Would you please transcribe, exactly as written, the lines of the entries below starting at the one that holds "Qwen2 Instruct (72B)" and ending at the one that holds "Arctic Instruct &", both included?

__________

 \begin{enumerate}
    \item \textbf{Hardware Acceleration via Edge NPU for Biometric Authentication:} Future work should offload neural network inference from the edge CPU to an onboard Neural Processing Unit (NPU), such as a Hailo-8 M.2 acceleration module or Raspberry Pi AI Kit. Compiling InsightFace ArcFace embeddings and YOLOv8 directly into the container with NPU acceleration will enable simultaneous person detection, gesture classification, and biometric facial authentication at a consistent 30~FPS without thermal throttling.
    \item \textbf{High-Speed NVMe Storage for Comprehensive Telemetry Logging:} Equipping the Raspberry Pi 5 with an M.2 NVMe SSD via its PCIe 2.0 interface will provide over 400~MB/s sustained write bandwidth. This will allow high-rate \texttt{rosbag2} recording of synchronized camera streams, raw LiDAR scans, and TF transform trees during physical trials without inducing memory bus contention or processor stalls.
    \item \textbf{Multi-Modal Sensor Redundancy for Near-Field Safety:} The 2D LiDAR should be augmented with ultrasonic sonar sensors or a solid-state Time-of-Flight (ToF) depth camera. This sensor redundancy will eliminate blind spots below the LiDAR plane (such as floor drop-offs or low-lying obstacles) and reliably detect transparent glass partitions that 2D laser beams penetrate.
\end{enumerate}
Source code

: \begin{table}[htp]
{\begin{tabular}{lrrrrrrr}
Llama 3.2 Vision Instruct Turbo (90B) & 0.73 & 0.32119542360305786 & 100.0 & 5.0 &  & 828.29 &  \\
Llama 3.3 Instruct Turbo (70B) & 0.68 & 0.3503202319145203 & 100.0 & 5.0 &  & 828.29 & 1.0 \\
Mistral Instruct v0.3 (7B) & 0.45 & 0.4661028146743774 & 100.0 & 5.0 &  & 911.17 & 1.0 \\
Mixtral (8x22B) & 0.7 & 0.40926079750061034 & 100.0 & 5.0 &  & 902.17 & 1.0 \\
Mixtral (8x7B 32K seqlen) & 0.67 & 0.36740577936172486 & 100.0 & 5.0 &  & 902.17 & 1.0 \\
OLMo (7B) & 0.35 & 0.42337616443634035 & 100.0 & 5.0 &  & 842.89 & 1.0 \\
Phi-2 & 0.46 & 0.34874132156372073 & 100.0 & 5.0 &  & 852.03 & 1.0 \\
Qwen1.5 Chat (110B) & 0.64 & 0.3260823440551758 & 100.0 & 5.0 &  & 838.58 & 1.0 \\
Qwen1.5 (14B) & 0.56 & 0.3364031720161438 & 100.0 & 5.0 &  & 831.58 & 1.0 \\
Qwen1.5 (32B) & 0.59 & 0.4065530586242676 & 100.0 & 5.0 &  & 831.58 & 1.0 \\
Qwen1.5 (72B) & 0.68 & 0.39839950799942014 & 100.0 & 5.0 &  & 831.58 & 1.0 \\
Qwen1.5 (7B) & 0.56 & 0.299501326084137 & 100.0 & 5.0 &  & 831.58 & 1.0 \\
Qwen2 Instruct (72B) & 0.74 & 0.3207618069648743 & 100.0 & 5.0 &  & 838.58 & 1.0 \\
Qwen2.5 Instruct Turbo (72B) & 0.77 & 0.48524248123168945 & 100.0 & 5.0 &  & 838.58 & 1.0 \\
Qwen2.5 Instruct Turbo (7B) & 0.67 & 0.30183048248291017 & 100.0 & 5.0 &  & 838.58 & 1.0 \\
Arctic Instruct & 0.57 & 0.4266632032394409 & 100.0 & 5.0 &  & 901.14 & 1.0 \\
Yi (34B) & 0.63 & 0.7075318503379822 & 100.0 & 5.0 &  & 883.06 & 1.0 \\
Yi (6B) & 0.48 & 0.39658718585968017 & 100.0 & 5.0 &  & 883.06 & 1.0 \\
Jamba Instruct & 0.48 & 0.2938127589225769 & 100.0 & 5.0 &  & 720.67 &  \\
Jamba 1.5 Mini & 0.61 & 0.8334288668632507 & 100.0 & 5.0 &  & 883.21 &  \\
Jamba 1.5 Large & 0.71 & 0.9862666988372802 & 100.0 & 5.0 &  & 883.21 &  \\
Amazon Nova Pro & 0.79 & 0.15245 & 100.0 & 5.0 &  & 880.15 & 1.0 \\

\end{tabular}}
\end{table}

__________

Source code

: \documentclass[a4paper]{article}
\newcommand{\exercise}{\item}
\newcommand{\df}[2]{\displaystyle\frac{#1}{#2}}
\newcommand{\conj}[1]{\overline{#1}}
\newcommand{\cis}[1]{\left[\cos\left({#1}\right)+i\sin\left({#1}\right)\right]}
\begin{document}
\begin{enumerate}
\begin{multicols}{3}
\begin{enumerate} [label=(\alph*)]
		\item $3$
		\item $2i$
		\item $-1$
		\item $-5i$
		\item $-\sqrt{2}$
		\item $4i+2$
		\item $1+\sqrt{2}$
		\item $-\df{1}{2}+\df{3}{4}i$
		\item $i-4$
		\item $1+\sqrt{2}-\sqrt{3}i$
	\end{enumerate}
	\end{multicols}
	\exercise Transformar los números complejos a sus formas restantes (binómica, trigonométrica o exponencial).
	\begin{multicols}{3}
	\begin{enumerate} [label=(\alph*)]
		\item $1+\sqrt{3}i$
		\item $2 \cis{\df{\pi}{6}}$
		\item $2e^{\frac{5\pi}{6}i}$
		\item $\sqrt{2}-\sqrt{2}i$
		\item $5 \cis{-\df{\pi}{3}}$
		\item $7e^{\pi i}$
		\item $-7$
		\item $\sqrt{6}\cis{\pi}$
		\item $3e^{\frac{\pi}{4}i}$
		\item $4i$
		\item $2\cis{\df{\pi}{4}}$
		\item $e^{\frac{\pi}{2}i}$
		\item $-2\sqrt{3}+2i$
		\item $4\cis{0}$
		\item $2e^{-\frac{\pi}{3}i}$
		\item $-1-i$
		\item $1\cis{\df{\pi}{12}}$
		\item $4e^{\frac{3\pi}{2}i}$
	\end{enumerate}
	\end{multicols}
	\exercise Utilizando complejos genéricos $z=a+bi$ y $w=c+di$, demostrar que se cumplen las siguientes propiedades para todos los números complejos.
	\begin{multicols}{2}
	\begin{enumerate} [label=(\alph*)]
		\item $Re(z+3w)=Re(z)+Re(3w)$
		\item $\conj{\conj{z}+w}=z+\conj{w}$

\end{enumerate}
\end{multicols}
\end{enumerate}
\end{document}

__________

# ANSWER SPACE:
Qwen2 Instruct (72B) & 0.74 & 0.3207618069648743 & 100.0 & 5.0 &  & 838.58 & 1.0 \\
Qwen2.5 Instruct Turbo (72B) & 0.77 & 0.48524248123168945 & 100.0 & 5.0 &  & 838.58 & 1.0 \\
Qwen2.5 Instruct Turbo (7B) & 0.67 & 0.30183048248291017 & 100.0 & 5.0 &  & 838.58 & 1.0 \\
Arctic Instruct & 0.57 & 0.4266632032394409 & 100.0 & 5.0 &  & 901.14 & 1.0 \\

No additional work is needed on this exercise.